Benjamín Hill | Por Ana García Bergua

Husos y costumbres | Nuestras columnistas

Esta avenida de la colonia Condesa tiene una vida paralela en los recuerdos y la imaginación de la autora.

El Cine Lido en la colonia Condesa. (Archivo)
Ana García Bergua
Ciudad de México /

La avenida Benjamin Hill tenía su magia; en las tardes no pasaba mucha gente. A una cuadra de mi casa, de camino al cine y al correo, alguien construyó una caseta montada sobre un largo tubo en un terreno baldío destinado a ser un estacionamiento o una tienda de automóviles. Un día, al pasar, mis hermanos me dijeron que arreglarían aquel lugar como una casita para mí. Así durante mucho tiempo imaginé ser la dueña por derecho propio de aquel paraíso en lo alto, la habitación de una princesa. Me inquietaba pensar en cómo subiría: no recuerdo si tenía una escalera de bombero o unos peldaños de cemento. Más que casa de muñecas, parecía la jaula de un ave exótica.
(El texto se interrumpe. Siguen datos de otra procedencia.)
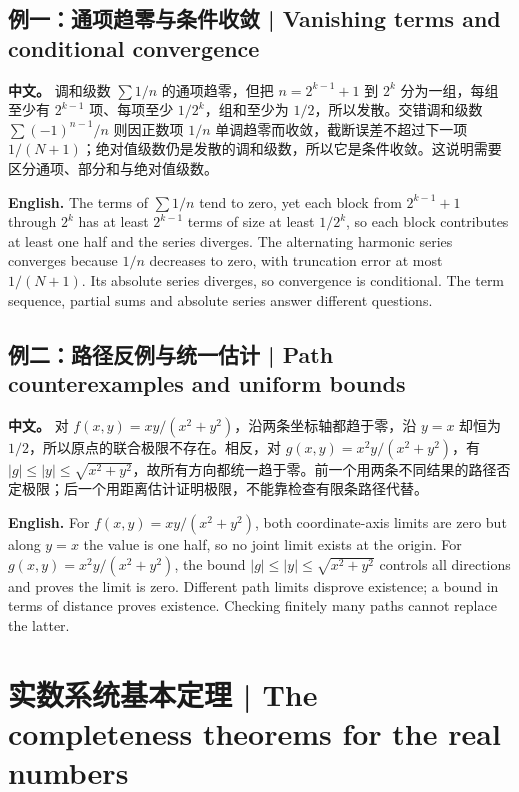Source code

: \documentclass[UTF8,11pt,a4paper]{ctexart}
\newcommand{\APS}[2]{\par\noindent\textbf{中文。} #1\par\noindent\textbf{English.} #2\par\smallskip}
\begin{document}
\subsection*{例一：通项趋零与条件收敛 | Vanishing terms and conditional convergence}
\APS{调和级数 $\sum 1/n$ 的通项趋零，但把 $n=2^{k-1}+1$ 到 $2^k$ 分为一组，每组至少有 $2^{k-1}$ 项、每项至少 $1/2^k$，组和至少为 $1/2$，所以发散。交错调和级数 $\sum(-1)^{n-1}/n$ 则因正数项 $1/n$ 单调趋零而收敛，截断误差不超过下一项 $1/(N+1)$；绝对值级数仍是发散的调和级数，所以它是条件收敛。这说明需要区分通项、部分和与绝对值级数。}{The terms of $\sum1/n$ tend to zero, yet each block from $2^{k-1}+1$ through $2^k$ has at least $2^{k-1}$ terms of size at least $1/2^k$, so each block contributes at least one half and the series diverges. The alternating harmonic series converges because $1/n$ decreases to zero, with truncation error at most $1/(N+1)$. Its absolute series diverges, so convergence is conditional. The term sequence, partial sums and absolute series answer different questions.}
\subsection*{例二：路径反例与统一估计 | Path counterexamples and uniform bounds}
\APS{对 $f(x,y)=xy/(x^2+y^2)$，沿两条坐标轴都趋于零，沿 $y=x$ 却恒为 $1/2$，所以原点的联合极限不存在。相反，对 $g(x,y)=x^2y/(x^2+y^2)$，有 $|g|\le |y|\le\sqrt{x^2+y^2}$，故所有方向都统一趋于零。前一个用两条不同结果的路径否定极限；后一个用距离估计证明极限，不能靠检查有限条路径代替。}{For $f(x,y)=xy/(x^2+y^2)$, both coordinate-axis limits are zero but along $y=x$ the value is one half, so no joint limit exists at the origin. For $g(x,y)=x^2y/(x^2+y^2)$, the bound $|g|\le |y|\le\sqrt{x^2+y^2}$ controls all directions and proves the limit is zero. Different path limits disprove existence; a bound in terms of distance proves existence. Checking finitely many paths cannot replace the latter.}

\setcounter{section}{1}
\section{实数系统基本定理 | The completeness theorems for the real numbers}
\end{document}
Tampoco sabía cómo iba a bajar, aunque estaba segura de que, después de los arreglos de mis hermanos, me podría quedar durante mucho tiempo en esa habitación entre tapices y terciopelos, como la Bella Genio cuando se enojaba con el comandante Nelson.
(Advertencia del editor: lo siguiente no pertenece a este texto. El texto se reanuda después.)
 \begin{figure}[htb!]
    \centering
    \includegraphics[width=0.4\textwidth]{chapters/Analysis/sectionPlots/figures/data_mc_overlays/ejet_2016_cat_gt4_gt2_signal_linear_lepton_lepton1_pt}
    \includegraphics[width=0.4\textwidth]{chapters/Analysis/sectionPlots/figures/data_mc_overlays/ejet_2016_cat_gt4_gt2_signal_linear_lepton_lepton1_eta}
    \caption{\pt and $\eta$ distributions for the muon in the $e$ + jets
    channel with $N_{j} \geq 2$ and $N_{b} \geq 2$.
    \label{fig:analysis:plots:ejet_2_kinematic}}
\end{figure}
Estaba el correo que ya mencioné, en cuyas ranuras doradas que daban a la calle podía insertar toda clase de cartas a ninguna parte si nadie me veía; siempre he pensado que de sus paredes surgían unas pequeñas cabezas de león de piedra que le rugían a los transeúntes. Y luego estaba el cine Lido donde pasaban películas musicales. A veces nos mandaban al cine, después de comer, a Rosa la muchacha y a mí. Vimos, por ejemplo, Siete novias para siete hermanos, llevando el ritmo con el pie en el suelo pegajoso a dulce. A veces íbamos hasta la panadería de la avenida Juanacatlán donde Rosa arreglaba y desarreglaba sus problemas de amor, esos que la llevaron —una noche que mis padres me encargaron con ella— a dejarme en el departamento con la sola compañía del gato y el paso de los tranvías mientras se encontraba con su elegido en el zaguán del edificio. Me arrepiento de haberla acusado con nuestra vecina, pero es que sentí mucho miedo; ahora mismo me sigo arrepintiendo al contarlo, como la hermana de Expiación de Ian McEwan, aunque la cosa no pasó de un regaño; de hecho Rosa siguió visitando a mi madre mucho tiempo después de trabajar con nosotros.

El caso es que en la pequeña avenida estaba esa construcción, mi pequeña torre en lo alto con la que soñé durante la infancia. Me importaba muchísimo, aunque sabía que no me iban a entender si se me ocurría decirlo.

Como la pequeña Miss M. de las Memorias de una enana, la extraordinaria novela victoriana de Walter de la Mare, los niños imaginan pequeños lugares adultos para ellos. Escribir se parece a veces a aquel lugar, una torre a escala con autos estacionados alrededor. Es posible que, sin saberlo, una parte de mí se haya mudado a aquella construcción sobre el baldío y ahí siga.